1.2. Any purchase order (verbal or written) or instruction to proceed with procuring, manufacturing, or delivering Goods or Services signifies the Customer’s acceptance of these Terms and confirms their financial solvency.
1.3. Any alternative or additional terms from the Customer are null and void unless explicitly accepted in writing by an authorised representative of the Supplier.
2. Specifications
The Supplier commits to delivering the Goods or Services promptly and in accordance with the Agreement, including any provided specifications.
3. Pricing
3.1. The Customer agrees to pay the price (“Price”) set by the Supplier’s prevailing rates or as outlined in any written quotation provided by the Supplier.

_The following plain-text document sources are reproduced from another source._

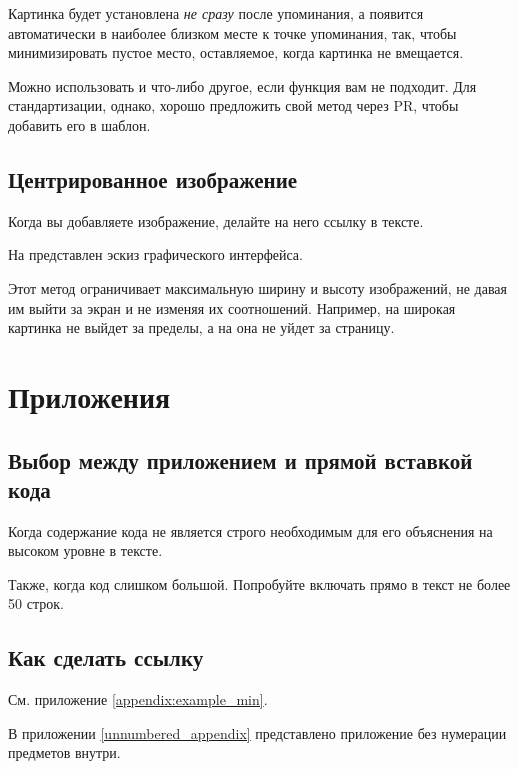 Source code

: \documentclass[a4paper,12pt]{report}
\begin{document}
Картинка будет установлена \textit{не сразу} после упоминания,
а появится автоматически в наиболее близком месте к точке упоминания,
так, чтобы минимизировать пустое место, 
оставляемое, когда картинка не вмещается.

Можно использовать и что-либо другое, если функция вам не подходит.
Для стандартизации, однако, хорошо предложить свой метод через \gls{PR}, чтобы добавить его в шаблон.

\subsection{Центрированное изображение}

Когда вы добавляете изображение, делайте на него ссылку в тексте.

На  представлен эскиз графического интерфейса.


Этот метод ограничивает максимальную ширину и высоту изображений, 
не давая им выйти за экран и не изменяя их соотношений.
Например, на  широкая картинка не выйдет за пределы,
а на  она не уйдет за страницу.



\section{Приложения}

\subsection{Выбор между приложением и прямой вставкой кода}

Когда содержание кода не является строго необходимым
для его объяснения на высоком уровне в тексте.

Также, когда код слишком большой.
Попробуйте включать прямо в текст не более 50 строк.

\subsection{Как сделать ссылку}

См. приложение \ref{appendix:example_min}.

В приложении \ref{unnumbered_appendix} представлено приложение без нумерации предметов внутри.
\end{document}
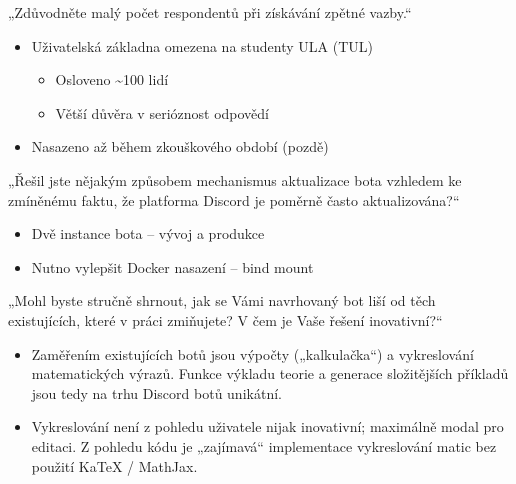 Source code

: \documentclass[FM]{tulpresentation}
\begin{document}
	\TULendframe

	\begin{frame}
		\bigskip
		„Zdůvodněte malý počet respondentů při získávání zpětné vazby.“
		\bigskip
		\begin{itemize}
			\item Uživatelská základna omezena na studenty ULA (TUL)
			\begin{itemize}
				\item Osloveno \textasciitilde100 lidí
				\item Větší důvěra v serióznost odpovědí
			\end{itemize}
			\item Nasazeno až během zkouškového období (pozdě)
		\end{itemize}
	\end{frame}
	
	\begin{frame}
		\bigskip
		„Řešil jste nějakým způsobem mechanismus aktualizace bota vzhledem ke zmíněnému faktu, že platforma Discord je poměrně často aktualizována?“
		\bigskip
		\begin{itemize}
			\item Dvě instance bota – vývoj a produkce
			\item Nutno vylepšit Docker nasazení – bind mount
		\end{itemize}
	\end{frame}
	
	\begin{frame}
		\bigskip
		„Mohl byste stručně shrnout, jak se Vámi navrhovaný bot liší od těch existujících, které v práci zmiňujete? V
		čem je Vaše řešení inovativní?“
		\bigskip
		\begin{itemize}		
		\item Zaměřením existujících botů jsou výpočty („kalkulačka“) a vykreslování matematických výrazů. Funkce výkladu teorie a generace složitějších příkladů jsou tedy na trhu Discord botů unikátní.
		\item Vykreslování není z pohledu uživatele nijak inovativní; maximálně modal pro editaci. Z pohledu kódu je „zajímavá“ implementace vykreslování matic bez použití KaTeX / MathJax.
		\end{itemize}
	\end{frame}
	
\end{document}
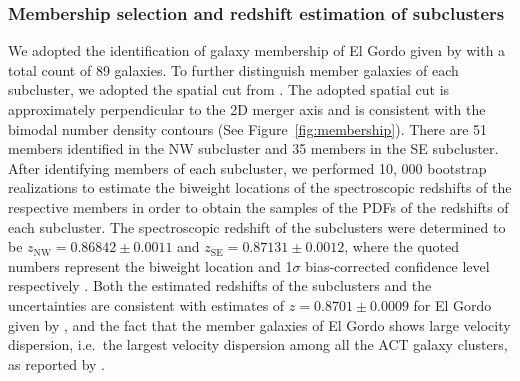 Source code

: \documentclass[letterpaper,useAMS,usenatbib]{mn2e}
\begin{document}
\subsubsection{Membership selection and redshift estimation of subclusters}
We adopted the identification of galaxy membership of El Gordo given by
\citet{Sifon13} with a total count of 89 galaxies.
To further distinguish member galaxies of each subcluster, we adopted the
spatial cut from .
The adopted spatial cut is approximately perpendicular to the 2D merger
axis  and is consistent with
the bimodal number density contours (See Figure~\ref{fig:membership}). 
There are 51 members identified in the NW subcluster and 35 members in the SE
subcluster. 
After identifying members of each subcluster, we performed 10, 000 bootstrap realizations to estimate the biweight
locations of the spectroscopic redshifts of the respective members in order
to obtain the samples of the PDFs of the redshifts of each subcluster. 
The spectroscopic redshift of the subclusters were
determined to be 
$z_{\mathrm{NW}} = 0.86842 \pm 0.0011$ and 
$z_{\mathrm{SE}} = 0.87131 \pm 0.0012$, where the quoted numbers represent the
biweight location and 1$\sigma$ bias-corrected confidence level
respectively \citep{Beers90}.  
Both the estimated redshifts of the subclusters and the uncertainties are
consistent with estimates of $z=0.8701 \pm 0.0009$ for El Gordo given by \citealt{Sifon13}, and the fact that the
member galaxies of El
Gordo shows large velocity dispersion, i.e.\ the largest velocity
dispersion among all the ACT galaxy clusters, as reported by
.
\end{document}

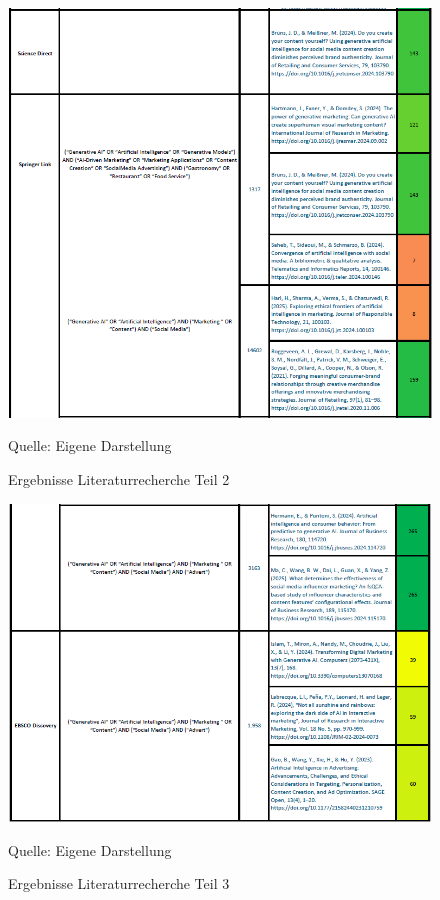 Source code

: \begin{figure}[htbp]
    \centering
    \includegraphics[width=\textwidth]{abbildungen/Literaturtabelle_2}
    \caption{Ergebnisse Literaturrecherche Teil 2}
    \label{fig:Literaturtabelle_2}
    \vspace{0.5cm}
    \raggedright Quelle: Eigene Darstellung
\end{figure}

\begin{figure}[htbp]
    \centering
    \includegraphics[width=\textwidth]{abbildungen/Literaturtabelle_3}
    \caption{Ergebnisse Literaturrecherche Teil 3}
    \label{fig:Literaturtabelle_3}
    \vspace{0.5cm}
    \raggedright Quelle: Eigene Darstellung
\end{figure}


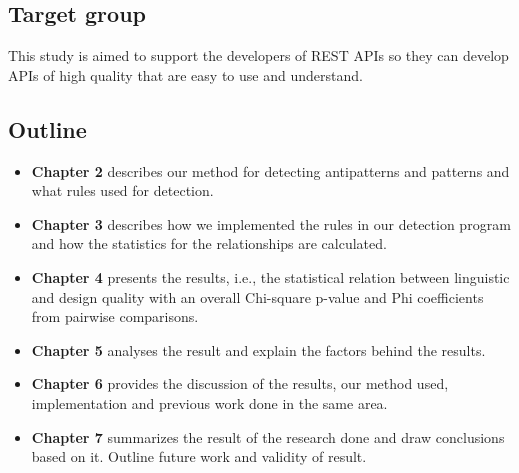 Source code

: \subsection{Target group}
This study is aimed to support the developers of REST APIs so they can develop APIs of high quality that are easy to use and understand. 

\subsection{Outline}

\begin{itemize}
\item \textbf{Chapter 2} describes our method for detecting antipatterns and patterns and what rules used for detection.
\item \textbf{Chapter 3} describes how we implemented the rules in our detection program and how the statistics for the relationships are calculated.
\item \textbf{Chapter 4} presents the results, i.e., the statistical relation between linguistic and design quality with an overall Chi-square p-value and Phi coefficients from pairwise comparisons.
\item \textbf{Chapter 5} analyses the result and explain the factors behind the results.
\item \textbf{Chapter 6} provides the discussion of the results, our method used, implementation and previous work done in the same area.
\item \textbf{Chapter 7} summarizes the result of the research done and draw conclusions based on it. Outline future work and validity of result.
\end{itemize}

\newpage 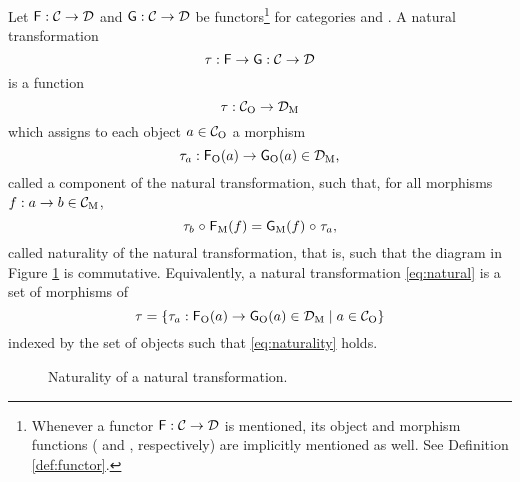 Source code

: \begin{definition}
  \label{def:natural}


  Let $\mathsf{F}: \mathcal{C} \to \mathcal{D}$ and $\mathsf{G}: \mathcal{C} \to
  \mathcal{D}$ be functors\footnote{Whenever a functor $\mathsf{F}: \mathcal{C}
    \to \mathcal{D}$ is mentioned, its object and morphism functions
    ( and , respectively) are implicitly mentioned
    as well. See Definition \ref{def:functor}.} for categories 
  and . A natural transformation
  \begin{equation}
    \label{eq:natural}
    \tau: \mathsf{F} \to \mathsf{G}: \mathcal{C} \to \mathcal{D}
  \end{equation}
  is a function
  \begin{equation}
    \label{eq:natural-transformation}
    \tau: \mathcal{C}_{\operatorname{O}} \to \mathcal{D}_{\operatorname{M}}
  \end{equation}
  which assigns to each object $a \in \mathcal{C}_{\operatorname{O}}$ a morphism
  \begin{equation*}
    \tau_{a}: \mathsf{F}_{\operatorname{O}}(a) \to \mathsf{G}_{\operatorname{O}}(a) \in \mathcal{D}_{\operatorname{M}}
    \text{,}
  \end{equation*}
  called a component of the natural transformation, such that, for all
  morphisms $f: a \to b \in \mathcal{C}_{\operatorname{M}}$,
  \begin{equation}
    \label{eq:naturality}
    \tau_{b} \mathrel{\circ} \mathsf{F}_{\operatorname{M}}(f) = \mathsf{G}_{\operatorname{M}}(f) \mathrel{\circ} \tau_{a}
    \text{,}
  \end{equation}
  called naturality of the natural transformation, that is, such that
  the diagram in Figure \ref{fig:naturality} is commutative.
  Equivalently, a natural transformation \eqref{eq:natural} is a set
  of morphisms of 
  \begin{equation}
    \tau = \{\tau_{a}: \mathsf{F}_{\operatorname{O}}(a) \to \mathsf{G}_{\operatorname{O}}(a) \in
    \mathcal{D}_{\operatorname{M}} \mid a \in \mathcal{C}_{\operatorname{O}}\}
  \end{equation}
  indexed by the set of objects  such that
  \eqref{eq:naturality} holds.

  \begin{figure}[htb]
    \begin{center}
    \end{center}
    \caption{Naturality of a natural transformation.}
    \label{fig:naturality}
  \end{figure}

\end{definition}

3.2. Any increases in costs related to delivery or supply between order placement and fulfilment will be borne by the Customer.

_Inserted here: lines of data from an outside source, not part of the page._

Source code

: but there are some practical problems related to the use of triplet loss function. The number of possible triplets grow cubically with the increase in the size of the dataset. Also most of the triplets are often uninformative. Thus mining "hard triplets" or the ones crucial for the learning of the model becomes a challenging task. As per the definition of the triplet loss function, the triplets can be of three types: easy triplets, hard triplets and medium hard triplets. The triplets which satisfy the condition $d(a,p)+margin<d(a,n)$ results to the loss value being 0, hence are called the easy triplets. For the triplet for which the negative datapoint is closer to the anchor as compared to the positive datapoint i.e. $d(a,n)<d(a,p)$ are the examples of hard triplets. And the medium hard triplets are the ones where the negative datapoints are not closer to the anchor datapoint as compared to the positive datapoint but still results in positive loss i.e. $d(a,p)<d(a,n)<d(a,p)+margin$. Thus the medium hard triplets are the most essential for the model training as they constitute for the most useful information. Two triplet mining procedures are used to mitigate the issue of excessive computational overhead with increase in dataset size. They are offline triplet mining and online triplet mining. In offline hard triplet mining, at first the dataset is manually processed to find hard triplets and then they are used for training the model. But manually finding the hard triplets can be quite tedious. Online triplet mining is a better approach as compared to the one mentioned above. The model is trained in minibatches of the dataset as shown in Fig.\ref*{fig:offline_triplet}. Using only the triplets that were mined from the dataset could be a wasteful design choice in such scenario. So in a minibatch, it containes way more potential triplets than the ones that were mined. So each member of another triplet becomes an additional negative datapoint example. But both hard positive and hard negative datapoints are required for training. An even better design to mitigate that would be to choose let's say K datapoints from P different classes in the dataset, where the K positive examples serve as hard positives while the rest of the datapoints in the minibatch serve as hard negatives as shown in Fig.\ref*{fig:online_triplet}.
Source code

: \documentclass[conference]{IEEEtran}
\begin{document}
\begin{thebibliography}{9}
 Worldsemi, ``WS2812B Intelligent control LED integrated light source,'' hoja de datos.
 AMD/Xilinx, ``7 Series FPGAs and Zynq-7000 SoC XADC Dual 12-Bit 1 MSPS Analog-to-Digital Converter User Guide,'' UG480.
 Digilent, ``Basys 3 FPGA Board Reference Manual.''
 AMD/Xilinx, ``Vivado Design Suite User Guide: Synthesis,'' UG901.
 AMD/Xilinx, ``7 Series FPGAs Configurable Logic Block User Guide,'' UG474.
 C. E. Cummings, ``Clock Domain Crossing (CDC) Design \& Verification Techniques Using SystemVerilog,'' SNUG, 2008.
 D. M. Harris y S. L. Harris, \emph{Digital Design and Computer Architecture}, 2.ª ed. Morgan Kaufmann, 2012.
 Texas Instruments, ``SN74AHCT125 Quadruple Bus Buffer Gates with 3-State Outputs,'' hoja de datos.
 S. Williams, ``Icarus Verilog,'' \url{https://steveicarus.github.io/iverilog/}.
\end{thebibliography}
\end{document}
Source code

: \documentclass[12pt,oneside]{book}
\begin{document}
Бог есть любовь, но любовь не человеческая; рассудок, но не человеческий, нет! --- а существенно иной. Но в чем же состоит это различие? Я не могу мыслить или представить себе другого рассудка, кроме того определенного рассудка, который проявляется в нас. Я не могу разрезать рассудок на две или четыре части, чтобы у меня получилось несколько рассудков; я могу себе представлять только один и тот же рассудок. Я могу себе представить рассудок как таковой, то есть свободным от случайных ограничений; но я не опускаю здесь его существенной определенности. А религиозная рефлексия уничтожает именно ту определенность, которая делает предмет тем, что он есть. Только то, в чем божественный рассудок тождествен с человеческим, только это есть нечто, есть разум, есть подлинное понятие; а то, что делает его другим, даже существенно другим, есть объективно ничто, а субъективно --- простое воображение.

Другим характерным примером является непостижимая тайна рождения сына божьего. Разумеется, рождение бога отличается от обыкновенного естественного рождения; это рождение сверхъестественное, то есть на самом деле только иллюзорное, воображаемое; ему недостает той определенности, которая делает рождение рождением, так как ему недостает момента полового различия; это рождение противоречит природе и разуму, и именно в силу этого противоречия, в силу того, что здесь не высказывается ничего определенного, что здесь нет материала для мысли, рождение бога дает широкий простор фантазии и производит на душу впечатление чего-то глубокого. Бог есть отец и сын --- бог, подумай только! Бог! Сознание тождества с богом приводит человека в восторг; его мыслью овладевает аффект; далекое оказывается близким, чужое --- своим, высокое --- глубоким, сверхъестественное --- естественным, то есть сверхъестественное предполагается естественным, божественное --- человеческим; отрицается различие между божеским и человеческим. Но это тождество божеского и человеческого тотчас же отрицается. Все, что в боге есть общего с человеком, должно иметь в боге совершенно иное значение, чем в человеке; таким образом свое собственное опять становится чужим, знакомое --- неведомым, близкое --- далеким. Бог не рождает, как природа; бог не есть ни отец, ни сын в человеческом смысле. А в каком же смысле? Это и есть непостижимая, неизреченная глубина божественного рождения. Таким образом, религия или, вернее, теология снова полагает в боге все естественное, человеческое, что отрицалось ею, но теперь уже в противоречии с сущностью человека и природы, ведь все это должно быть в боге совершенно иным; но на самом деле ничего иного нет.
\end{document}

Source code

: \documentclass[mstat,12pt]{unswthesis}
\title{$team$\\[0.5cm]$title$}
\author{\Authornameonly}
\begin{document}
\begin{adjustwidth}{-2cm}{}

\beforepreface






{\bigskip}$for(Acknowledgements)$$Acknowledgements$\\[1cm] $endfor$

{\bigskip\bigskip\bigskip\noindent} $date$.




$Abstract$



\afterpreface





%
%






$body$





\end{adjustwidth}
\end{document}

3.3. The Supplier reserves the right to adjust quoted prices and will notify the Customer in writing of any changes.
3.4. Price quotations are based on current labour, material, and regulatory costs. Any variations in these costs will be added to the Customer’s Price.

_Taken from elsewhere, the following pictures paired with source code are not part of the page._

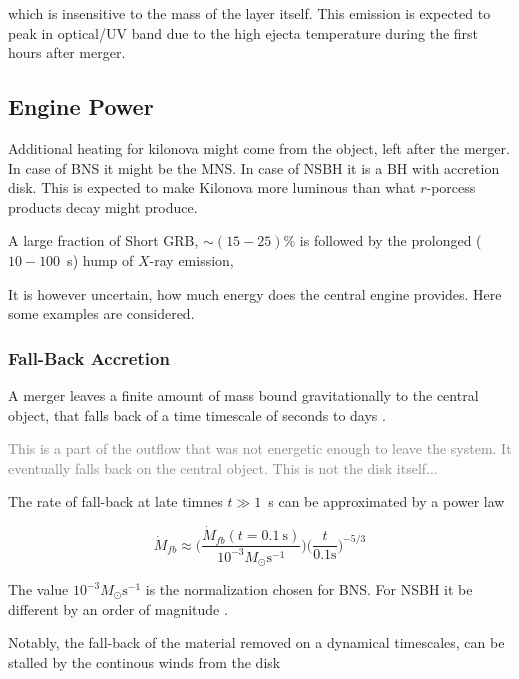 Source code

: \documentclass[11pt,a4paper,headinclude=true,DIV=14,BCOR=8mm,chapterprefix,listof=totoc,twoside,openright,abstracton]{scrbook}
\newcommand{\gray}[1]{\textcolor{gray}{#1}}
\begin{document}
which is insensitive to the mass of the layer itself. 
This emission is expected to peak in optical/UV band due to the high ejecta temperature during the first hours after merger. 


\subsection{Engine Power}

Additional heating for kilonova might come from the object, left after the merger. In case of BNS it might be the MNS. In case of NSBH it is a BH with accretion disk. This is expected to make Kilonova more luminous than what $r$-porcess products decay might produce.

A large fraction of Short GRB, $\sim(15-25)\%$ is followed by the prolonged ($10-100$~s) hump of $X$-ray emission, \cite{Norris and Bonnell 2006; Perley et al 2009 Kagawa et al 2015}

It is however uncertain, how much energy does the central engine provides. Here some examples are considered.

\subsubsection{Fall-Back Accretion}

A merger leaves a finite amount of mass bound gravitationally to the central object, that falls back of a time timescale of seconds to days \cite{(Rosswog 2007; Rossi and Begelman 2009; Chawla et al 2010; Kyutoku et al 2015)}.

\gray{This is a part of the outflow that was not energetic enough to leave the system. It eventually falls back on the central object. This is not the disk itself...}

The rate of fall-back at late timnes $t\gg 1$~s can be approximated by a power law 

\begin{equation}
    \dot{M}_{fb} \approx \Bigg( \frac{\dot{M}_{fb}(t=0.1~\text{s})}{10^{-3}M_{\odot}\text{s}^{-1}} \Bigg) \Bigg( \frac{t}{0.1 \text{s}} \Bigg)^{-5/3}
\end{equation}

The value $10^{-3}M_{\odot}\text{s}^{-1}$ is the normalization chosen for BNS. For NSBH it be different by an order of magnitude \cite{(Rosswog 2007)}. 

Notably, the fall-back of the material removed on a dynamical timescales, can be stalled by the continous winds from the disk \cite{(Fernandez et al 2015b)}
\end{document}
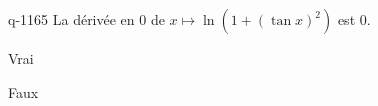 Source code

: \begin{truefalse}{q-1165}
La dérivée en $0$ de $x\mapsto \ln(1+(\tan x)^2)$ est $0$.
\item* Vrai
\item Faux
\end{truefalse}

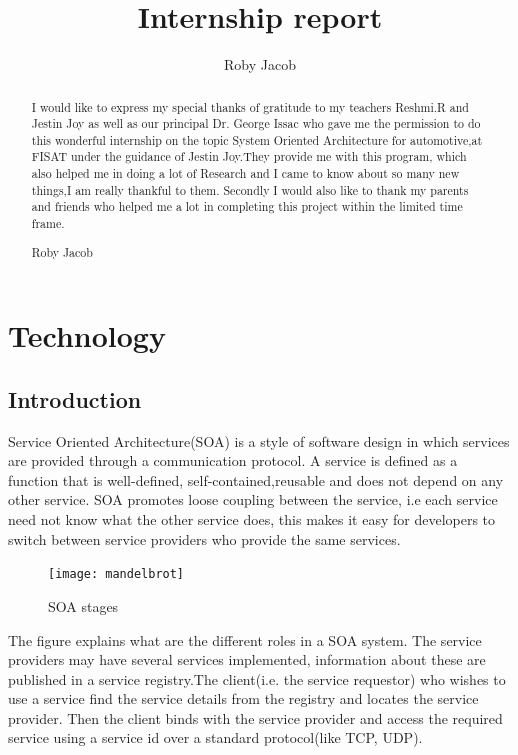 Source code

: \documentclass{fisattraining}
\title{Internship report}
\author{Roby Jacob}
\begin{document}
\maketitle
\makecert

\newpage
{}
\setcounter{page}{1}
\thispagestyle{plain}
\newpage
\renewcommand\abstractname{ACKNOWLEDGMENT}
\thispagestyle{plain}
\begin{abstract}
\vspace{5cm}
I would like to express my special thanks of gratitude to my teachers
Reshmi.R and Jestin Joy as well as our principal Dr. George Issac who gave
me the permission to do this wonderful internship on the topic System Oriented Architecture
for automotive,at FISAT under the guidance of Jestin Joy.They provide me with this program, which also helped me in doing a lot of Research and I came to know about so many new things,I am really thankful to them. Secondly
I would also like to thank my parents and friends who helped me a lot in
completing this project within the limited time frame.
\vspace{1cm}
\begin{flushright}
Roby Jacob
\end{flushright}
\end{abstract}
\newpage

\restoregeometry
\tableofcontents
\newpage

\cleardoublepage
{}
\listoffigures
\newpage

\chapter{Technology}
\setcounter{page}{1}
\renewcommand{\baselinestretch}{1.50}
\section{Introduction}
Service Oriented Architecture(SOA) is a style of software design in which  services are provided through a communication protocol. A service is defined as a function that is  well-defined, self-contained,reusable and does not depend on any other service. SOA promotes loose coupling between the service, i.e each service need not know what the other service does, this makes it easy for developers to switch between service providers who provide the same services.
\begin{figure}[h!]
\begin{center}
\texttt{[image: mandelbrot]}
\caption{SOA stages}
\end{center}
\end{figure}
The figure explains what are the different roles in a SOA system. The service providers may have several services implemented, information about these are  published in a service registry.The client(i.e. the service requestor) who wishes to use a service find the service details from the registry and locates the service provider. Then the client binds with the service provider and access the required service using a service id over a standard protocol(like TCP, UDP).
\end{document}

3.5. The Supplier may charge additional fees for delays caused by the Customer, including failure to meet obligations under the Agreement.
4. Taxes and GST
4.1. Prices exclude GST unless stated otherwise. The Customer must pay applicable GST, provided the Supplier issues a tax invoice.
4.2. Adjustments to GST will result in either refunds or additional payments, depending on the recalculated taxable supply.
4.3. Any other taxes, duties, or government fees related to the Agreement will be the Customer’s responsibility. If the Supplier pays these fees, the Customer must reimburse the Supplier upon invoicing.
5. Ownership and Risk
5.1. Risk in the Goods transfers to the Customer upon delivery to the designated location.
5.2. Ownership of the Goods remains with the Supplier until full payment is received. The Supplier may reclaim unpaid Goods in accordance with applicable laws.
5.3. Until ownership transfers:
(a) The Customer must store the Goods separately and clearly identify them as the Supplier’s property.
(b) The Supplier may retrieve Goods from the Customer’s premises.
(c) The Customer must not sell or dispose of Goods without the Supplier’s written consent.
5.4. If the Customer mixes or modifies the Goods, ownership of the resulting products transfers to the Supplier to cover outstanding debts.
6. Delivery
6.1. Delivery timelines are estimates and depend on the Customer providing timely access and information.
6.2. Delivery costs are additional unless expressly included in the Price.
6.3. All shipments are Ex Works (EXW) as defined by INCOTERMS 2010 unless stated otherwise.
6.4. The Supplier is not liable for delivery delays caused by external events such as natural disasters, labour disputes, or supply chain disruptions.
6.5. Delivery dates will be extended to account for such delays.
7. Payment
7.1. Commercial customers must pay by the 20th of the month following the invoice date unless otherwise agreed in writing.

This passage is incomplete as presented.